EXERCISE: Take the entries that follow and return exactly the lines from the one holding "in *Nītimayūkha* (p. 53)." through the one holding "a kingdom when", both included. Nothing else is needed.
[Start of section]
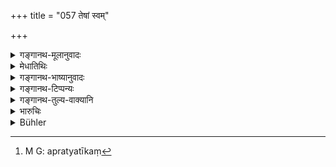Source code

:+++
title = "057 तेषां स्वम्"

+++

<details><summary>गङ्गानथ-मूलानुवादः</summary>

Having ascertained the opinion of each of the ministers individually and also collectively, he shall, in his affairs, do what is beneficial to himself.—(57)
</details>

<details><summary>मेधातिथिः</summary>

**तेषां पृथक् पृथग्** एकैकस्य रहस्य् **अभिप्रायं** हृदयनिहितं भावम् **उपलभ्य,** **समस्तानां** संहतानां यत् कारणं कश्चित् पुरुषः परिषदि अप्रतिभानवान् भवति, रहसि प्रगल्भः, कश्चित् परिषद्य् आसादितप्रज्ञः । ततश् च तान् समस्तान् पृच्छेत् । 

- ततः स्वयं यद् युक्ततरं **हितम्** आत्मने तद् व्यवस्येद् **विदध्यात्** । तत्प्रामाण्यं तेषाम् एवान्यतमेनोपदिष्टं वा यद् अप्रत्यनीकं[^८६] निर्दोषं च ॥ ७.५७ ॥


[^८६]:
     M G: apratyatīkaṃ
</details>

<details><summary>गङ्गानथ-भाष्यानुवादः</summary>

Having ascertained in private the opinion of each of them—the opinion entertained by them in his heart of hearts—also ‘*collectively*’;—he shall do this because some people are shy in assemblies, but bold in private, while others are more fit in assemblies; hence he shall question the ministers collectively also.

After that he shall do whatever appears to him to be most proper —‘*beneficial to himself*’; be it what one of the ministers themselves may have advised, and had not been opposed by others; and hence indicated to be free from objections.—(57)
</details>

<details><summary>गङ्गानथ-टिप्पन्यः</summary>

This verse is quoted in *Vīramitrodaya* (Rājanīti, p. 178);—in
*Parāśaramādhava*‘ (Ācāra, p. 406);—and in *Nītimayūkha* (p. 53).
</details>

<details><summary>गङ्गानथ-तुल्य-वाक्यानि</summary>

*Kātyāyana* (Vīramitrodaya-Rājanīti, p. 178).—‘In a kingdom when
ministers, courtiers and physicians are given to flattery, the king shall certainly lose his kingdom, his righteousness and his happiness. The king shall not evince displeasure at anything that they say; because it is their duty to say what is right and according to law.’

*Kāmandaka* (11.77).—‘A king seeking his own welfare should discuss the
subject of consultation severally with each of his ministers; after which he should take into serious consideration the opinion expressed by each.’
</details>

<details><summary>भारुचिः</summary>

परतः प्रज्ञाम् उपादित्समानस् तान् मन्त्रि[ण एकैकशः पृच्छेत्] समस्तांश् च । यत्कारणं कश्चिद् धि पुरुषः परिषद्य् अप्रतिभानवान् भवति, रहसि च प्रगल्भः परिषदि च घट्टितप्रज्ञो भवति । यतस् तान् अपक्ष्योभयथा पृच्छेत् । ते यद् उक्तवन्तस् तद् व्यवस्येत्, तदन्यतमोपदिष्टं यावद् अप्रत्यनीकं निर्दोषं च ॥ ७.५७ ॥
</details>

<details><summary>Bühler</summary>

057	Having (first) ascertained the opinion of each (minister) separately and (then the views) of all together, let him do what is (most) beneficial for him in his affairs.
</details>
[End of section]
EXERCISE RESULT:
*Parāśaramādhava*‘ (Ācāra, p. 406);—and in *Nītimayūkha* (p. 53).
</details>

<details><summary>गङ्गानथ-तुल्य-वाक्यानि</summary>

*Kātyāyana* (Vīramitrodaya-Rājanīti, p. 178).—‘In a kingdom when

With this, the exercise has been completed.